Dataset entries:
Content starts

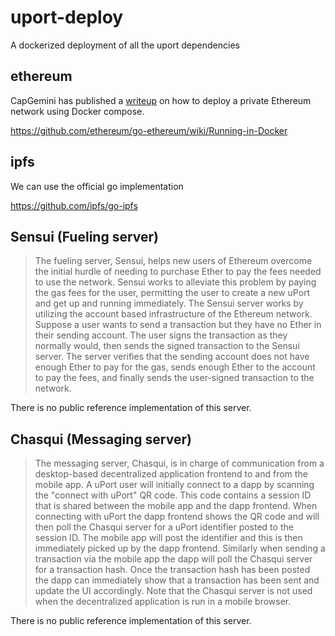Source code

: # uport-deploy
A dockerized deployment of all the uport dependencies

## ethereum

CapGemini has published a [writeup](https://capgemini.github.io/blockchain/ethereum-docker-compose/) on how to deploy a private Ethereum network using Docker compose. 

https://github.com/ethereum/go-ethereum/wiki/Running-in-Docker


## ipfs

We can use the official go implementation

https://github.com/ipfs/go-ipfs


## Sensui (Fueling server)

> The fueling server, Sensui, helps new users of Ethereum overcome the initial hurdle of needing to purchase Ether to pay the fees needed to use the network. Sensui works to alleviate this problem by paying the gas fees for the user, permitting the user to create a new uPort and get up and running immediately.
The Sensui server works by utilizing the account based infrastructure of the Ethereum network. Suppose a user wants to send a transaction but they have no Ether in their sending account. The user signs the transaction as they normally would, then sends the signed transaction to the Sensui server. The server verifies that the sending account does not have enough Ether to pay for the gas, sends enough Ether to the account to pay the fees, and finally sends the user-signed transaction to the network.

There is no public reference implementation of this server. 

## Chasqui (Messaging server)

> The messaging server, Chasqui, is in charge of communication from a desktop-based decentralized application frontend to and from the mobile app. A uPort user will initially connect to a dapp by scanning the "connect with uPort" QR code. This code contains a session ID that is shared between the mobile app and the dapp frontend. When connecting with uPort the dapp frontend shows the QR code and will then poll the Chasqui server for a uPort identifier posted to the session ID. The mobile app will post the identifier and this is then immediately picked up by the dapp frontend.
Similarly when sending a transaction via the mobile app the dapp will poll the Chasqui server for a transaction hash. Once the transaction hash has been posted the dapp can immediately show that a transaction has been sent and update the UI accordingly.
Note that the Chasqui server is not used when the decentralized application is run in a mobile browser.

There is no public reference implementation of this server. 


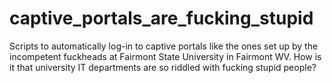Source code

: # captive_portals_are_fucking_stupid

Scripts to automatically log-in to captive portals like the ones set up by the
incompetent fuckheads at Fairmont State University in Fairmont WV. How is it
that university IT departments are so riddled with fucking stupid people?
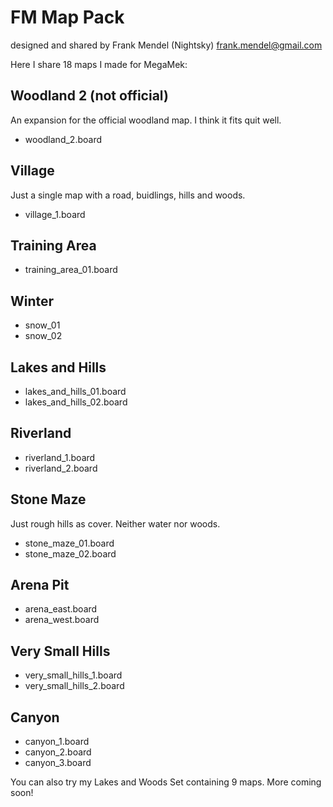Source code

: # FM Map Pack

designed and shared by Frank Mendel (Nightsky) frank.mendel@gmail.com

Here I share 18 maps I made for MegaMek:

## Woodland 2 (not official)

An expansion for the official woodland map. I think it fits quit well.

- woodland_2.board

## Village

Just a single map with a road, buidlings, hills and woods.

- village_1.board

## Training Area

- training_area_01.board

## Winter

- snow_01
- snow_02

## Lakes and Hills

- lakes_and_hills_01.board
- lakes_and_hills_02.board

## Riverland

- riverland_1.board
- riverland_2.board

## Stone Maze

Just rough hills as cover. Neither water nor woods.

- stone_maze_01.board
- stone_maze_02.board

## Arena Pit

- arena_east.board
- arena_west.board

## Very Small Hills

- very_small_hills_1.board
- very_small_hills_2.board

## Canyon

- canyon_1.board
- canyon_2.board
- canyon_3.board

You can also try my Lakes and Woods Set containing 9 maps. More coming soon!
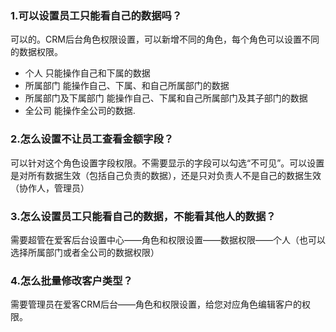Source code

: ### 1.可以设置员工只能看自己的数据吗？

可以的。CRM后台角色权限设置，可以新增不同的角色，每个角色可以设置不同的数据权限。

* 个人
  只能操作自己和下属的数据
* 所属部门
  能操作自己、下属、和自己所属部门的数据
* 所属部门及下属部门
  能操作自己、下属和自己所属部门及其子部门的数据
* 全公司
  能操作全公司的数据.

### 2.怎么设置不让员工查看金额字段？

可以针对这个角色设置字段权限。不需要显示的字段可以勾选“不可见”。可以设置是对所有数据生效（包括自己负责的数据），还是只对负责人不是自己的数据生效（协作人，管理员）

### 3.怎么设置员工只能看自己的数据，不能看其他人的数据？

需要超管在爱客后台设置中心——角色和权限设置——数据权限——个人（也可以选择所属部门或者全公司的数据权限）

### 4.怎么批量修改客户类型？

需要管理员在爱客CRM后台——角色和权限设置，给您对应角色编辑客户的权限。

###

Content ends

Work instructions:
Only the lines from the one containing "- canyon_2.board" through the last line of the entries should be transcribed, exactly and with no pictures.

Expected answer:
- canyon_2.board
- canyon_3.board

You can also try my Lakes and Woods Set containing 9 maps. More coming soon!
Source code

: ### 1.可以设置员工只能看自己的数据吗？

可以的。CRM后台角色权限设置，可以新增不同的角色，每个角色可以设置不同的数据权限。

* 个人
  只能操作自己和下属的数据
* 所属部门
  能操作自己、下属、和自己所属部门的数据
* 所属部门及下属部门
  能操作自己、下属和自己所属部门及其子部门的数据
* 全公司
  能操作全公司的数据.

### 2.怎么设置不让员工查看金额字段？

可以针对这个角色设置字段权限。不需要显示的字段可以勾选“不可见”。可以设置是对所有数据生效（包括自己负责的数据），还是只对负责人不是自己的数据生效（协作人，管理员）

### 3.怎么设置员工只能看自己的数据，不能看其他人的数据？

需要超管在爱客后台设置中心——角色和权限设置——数据权限——个人（也可以选择所属部门或者全公司的数据权限）

### 4.怎么批量修改客户类型？

需要管理员在爱客CRM后台——角色和权限设置，给您对应角色编辑客户的权限。

###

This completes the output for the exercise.